De todos os adjectivos que pululam nos trailers de filmes de acção, aquele que me causa mais pirraça é: visionário. Todo o realizador de filmes de acção cujos filmes estejam bem calafetados por efeitos digitais é considerado um criador visionário; Nolan é visionário, Abrams é claramente visionário, até Snyder é visionário. Ser-se visionário é uma condição que pode ser interpretado de duas formas diferentes: ou aquele que tem visões (ou as julga ter) ou aquele que tem ideias quiméricas, extravagantes, inovadoras. Por norma o sentido atribuído aos realizadores é o segundo (porque os efeitos são de facto espampanantes), mas estou em crer que é aos primeiros que se deve dar atenção.
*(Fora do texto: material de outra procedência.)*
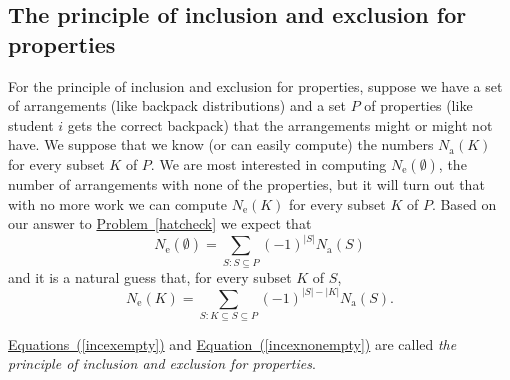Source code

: \documentclass[10pt,]{book}
\theoremstyle{plain}
\theoremstyle{definition}
\numberwithin{equation}{chapter}
\begin{document}
\subsection[{The principle of inclusion and exclusion for properties}]{The principle of inclusion and exclusion for properties}\label{subsection-54}
For the principle of inclusion and exclusion for properties, suppose we have a set of arrangements (like backpack distributions) and a set \(P\) of properties (like student \(i\) gets the correct backpack) that the arrangements might or might not have. We suppose that we know (or can easily compute) the numbers \(N_{\mbox{a} }(K)\) for every subset \(K\) of \(P\). We are most interested in computing \(N_{\mbox{e} }(\emptyset)\), the number of arrangements with none of the properties, but it will turn out that with no more work we can compute \(N_{\mbox{e} }(K)\) for every subset \(K\) of \(P\). Based on our answer to \hyperref[hatcheck]{Problem~\ref{hatcheck}} we expect that%
\begin{equation}
N_{\mbox{e} }(\emptyset) = \sum_{S: S\subseteq P} (-1)^{|S|}N_{\mbox{a} }(S)\label{incexempty}
\end{equation}
and it is a natural guess that, for every subset \(K\) of \(S\),%
\begin{equation}
N_{\mbox{e} }(K) = \sum_{S: K\subseteq S\subseteq P}
(-1)^{|S|-|K|}N_{\mbox{a} }(S).\label{incexnonempty}
\end{equation}
%
\par
\hyperref[incexempty]{Equations~(\ref{incexempty})} and \hyperref[incexnonempty]{Equation~(\ref{incexnonempty})} are called \emph{the principle of inclusion and exclusion for properties}.%
\end{document}
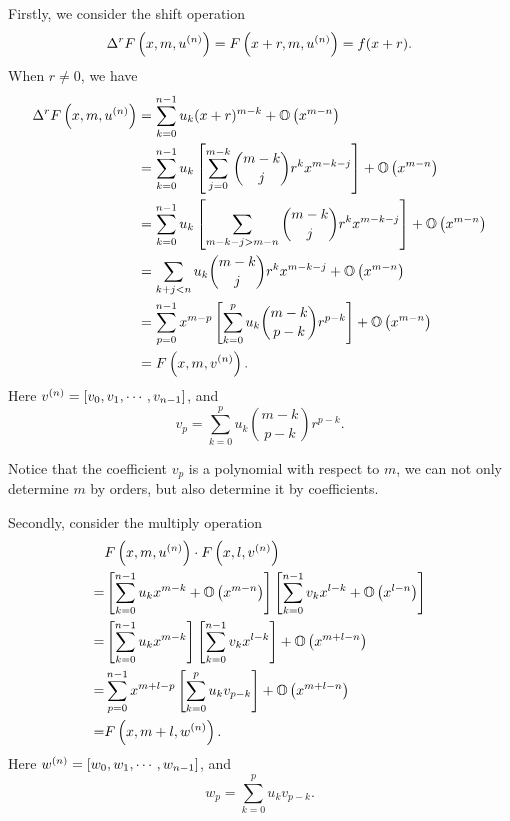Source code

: Firstly, we consider the shift operation
\begin{equation}
\Delta^r F\left(x,m,u^{(n)}\right) = F\left(x+r,m,u^{(n)}\right) = f(x+r).
\end{equation}
When $r\neq 0$, we have
\begin{equation}
\begin{split}
\Delta^r F\left(x,m,u^{(n)}\right) &= \sum_{k=0}^{n-1}{u_k (x+r)^{m-k}}+\mathbb O\left(x^{m-n}\right) \\
&= \sum_{k=0}^{n-1}{u_k \left[\sum_{j=0}^{m-k}{\binom{m-k}{j}r^kx^{m-k-j}}\right]}+\mathbb O\left(x^{m-n}\right) \\
&= \sum_{k=0}^{n-1}{u_k \left[\sum_{m-k-j>m-n}{\binom{m-k}{j}r^kx^{m-k-j}}\right]}+\mathbb O\left(x^{m-n}\right) \\
&= \sum_{k+j<n}{u_k {\binom{m-k}{j}r^kx^{m-k-j}}}+\mathbb O\left(x^{m-n}\right) \\
&=\sum_{p=0}^{n-1}{x^{m-p}\left[\sum_{k=0}^p{u_k\binom{m-k}{p-k}r^{p-k}}\right]}+\mathbb O\left(x^{m-n}\right)\\
&=F\left(x,m,v^{(n)}\right).
\end{split}
\end{equation}
Here $v^{(n)}=\left[v_0,v_1,\cdots,v_{n-1}\right]$, and
\begin{equation}
v_p=\sum_{k=0}^p{u_k\binom{m-k}{p-k}r^{p-k}}.
\end{equation}

Notice that the coefficient $v_p$ is a polynomial with respect to $m$, we can not only determine $m$ by orders, but also determine it by coefficients.

Secondly, consider the multiply operation
\begin{equation}
\begin{split}
& F\left(x,m,u ^{(n)}\right)\cdot F\left(x,l,v^{(n)}\right) \\
=& \left[\sum_{k=0}^{n-1}{u_k x^{m-k}}+\mathbb O\left(x^{m-n}\right)\right]\left[\sum_{k=0}^{n-1}{v_k x^{l-k}}+\mathbb O\left(x^{l-n}\right)\right] \\
=& \left[\sum_{k=0}^{n-1}{u_k x^{m-k}}\right]\left[\sum_{k=0}^{n-1}{v_k x^{l-k}}\right]+\mathbb O\left(x^{m+l-n}\right) \\
=& \sum_{p=0}^{n-1}{x^{m+l-p}\left[\sum_{k=0}^p{u_k v_{p-k}}\right]}+\mathbb O\left(x^{m+l-n}\right) \\
=& F\left(x,m+l,w^{(n)}\right) .
\end{split}
\end{equation}
Here $w^{(n)}=\left[w_0,w_1,\cdots,w_{n-1}\right]$, and
\begin{equation}
w_p=\sum_{k=0}^p{u_k v_{p-k}}.
\end{equation}

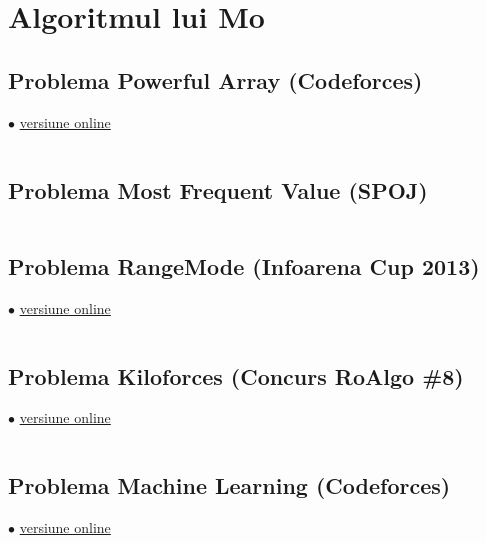 \documentclass[../main.tex]{subfiles}
\begin{document}
\chapter{Algoritmul lui Mo}

\section{Problema Powerful Array (Codeforces)}
\label{code:powerful-array}
$\bullet$
\href{https://codeforces.com/contest/86/submission/282628121}{versiune online}

\inputminted{cpp}{../src/mo/powerful-array.cpp}

\section{Problema Most Frequent Value (SPOJ)}
\label{code:most-frequent-value}

\inputminted{cpp}{../src/mo/most-frequent-value.cpp}

\section{Problema RangeMode (Infoarena Cup 2013)}
\label{code:rangemode}
$\bullet$
\href{https://www.infoarena.ro/job_detail/3244261?action=view-source}{versiune online}

\inputminted{cpp}{../src/mo/rangemode.cpp}

\section{Problema Kiloforces (Concurs RoAlgo \#8)}
\label{code:kiloforces}
$\bullet$
\href{https://kilonova.ro/submissions/819170}{versiune online}

\inputminted{cpp}{../src/mo/kiloforces.cpp}

\section{Problema Machine Learning (Codeforces)}
\label{code:machine-learning}
$\bullet$
\href{https://codeforces.com/contest/940/submission/348487409}{versiune online}

\inputminted{cpp}{../src/mo/machine-learning.cpp}
\end{document}
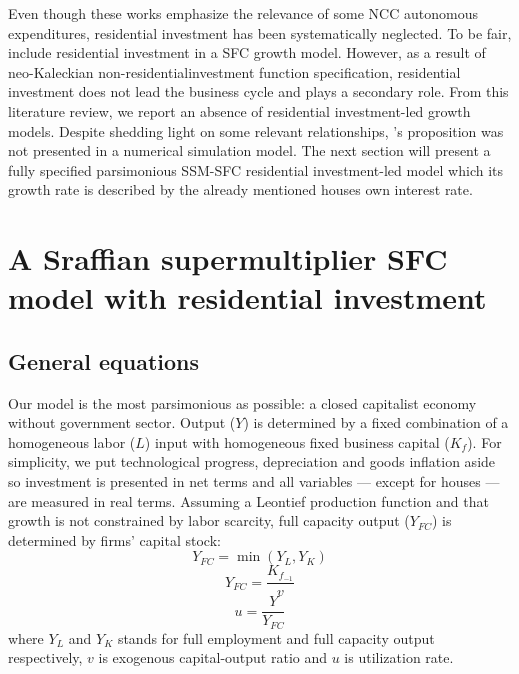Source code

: \documentclass[11pt]{article}
\begin{document}
Even though these works emphasize the relevance of some NCC autonomous expenditures, residential investment has been systematically neglected.
To be fair, \textcites{zezza_u.s._2008}{nikolaidi_securitisation_2015} include residential investment in a SFC growth model.
However, as a result of neo-Kaleckian non-residentialinvestment function specification, residential investment does not lead the business cycle and plays a secondary role.
From this literature review, we report an absence of residential investment-led growth models. 
Despite shedding light on some relevant relationships, \citeauthor*{teixeira_crescimento_2015}'s \citeyear{teixeira_crescimento_2015} proposition was not presented in a numerical simulation model.
The next section will present a fully specified parsimonious SSM-SFC residential investment-led model 
which its growth rate is described by the already mentioned houses own interest rate.


\section{A Sraffian supermultiplier SFC model with residential investment}
\label{sec:orgadd806b}
\label{sec:Model}
\subsection{General equations}
\label{sec:orgdcd9c2c}

Our model is the most parsimonious as possible: a closed capitalist economy without government sector. Output (\(Y\)) is determined by  a fixed combination of a homogeneous labor (\(L\)) input with homogeneous fixed business capital (\(K_f\)). 
For simplicity, we put technological progress, depreciation and goods inflation aside so investment is presented in net terms and all variables --- except for houses --- are measured in real terms.
Assuming a Leontief production function and that growth is not constrained by labor scarcity, full capacity output (\(Y_{FC}\)) is
determined by firms' capital stock:
\begin{equation}
\label{_Leontieff}
    Y_{FC} = \min (Y_L, Y_K)
\end{equation}
\begin{equation}
\label{_YFC}
    Y_{FC} = \frac{K_{f_{-1}}}{v}
\end{equation}
\begin{equation}
\label{_u}
    u = \frac{Y}{Y_{FC}}
\end{equation}
where \(Y_L\) and \(Y_K\) stands for full employment and full capacity output respectively, \(v\) is exogenous capital-output ratio and \(u\) is utilization rate.
\end{document}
Neill Blomkamp é um visionário da primeira categoria (não necessariamente de primeira água, entenda-se), no sentido em que os seus filmes se apresentam como janelas abertas para um outro tempo – um tempo que há-de vir? -, funcionando os filmes como exercícios de adivinhação do futuro. District 9 (Distrito 9, 2009) imaginava um mundo em que uma raça alienígena que visitava a Terra se tornava refém dos humanos e o bode expiatório para as maleitas da nossa sociedade, agora com Elysium (2013) Blomkamp imagina um planeta-favela para os pobres e um satélite-elitista para os ricos. Mas ao contrário de outros visionários (aliás, mais proféticos que visionários – penso em Wrong Is Right (O Homem das Lentes Mortais, 1982) de Richard Brooks ou em Things to Come (A Vida Futura, 1936) de William Cameron Menzies a partir de H.G. Wells) o trabalho de Neill Blomkamp é menos sobre os dias que estão para vir e mais sobre os dias que estamos vivendo: District 9 era uma evidente alegoria, em trajes de ficção cientifica, sobre o regime do Apartheid e a insurreição daqueles que foram postos de lado e excomungados pela sua aparência, enquanto que neste Elysium o que interessa ao realizador são as questões da saúde universal e da imigração nos Estados Unidos (espelhado pelo facto de o primeiro filme decorrer em Joanesburgo e o segundo se passar em Los Angeles – onde toda a gente fala… espanhol). Esta construção simbólica através do cinema de género sobre os issues do momento é talvez onde se sente a mão de Blomkamp tremer mais, isto porque as metáforas são tão evidentes que nada fica subentendido; ou seja, o substrato político para o realizador tem a delicadeza de uma rebarbadora.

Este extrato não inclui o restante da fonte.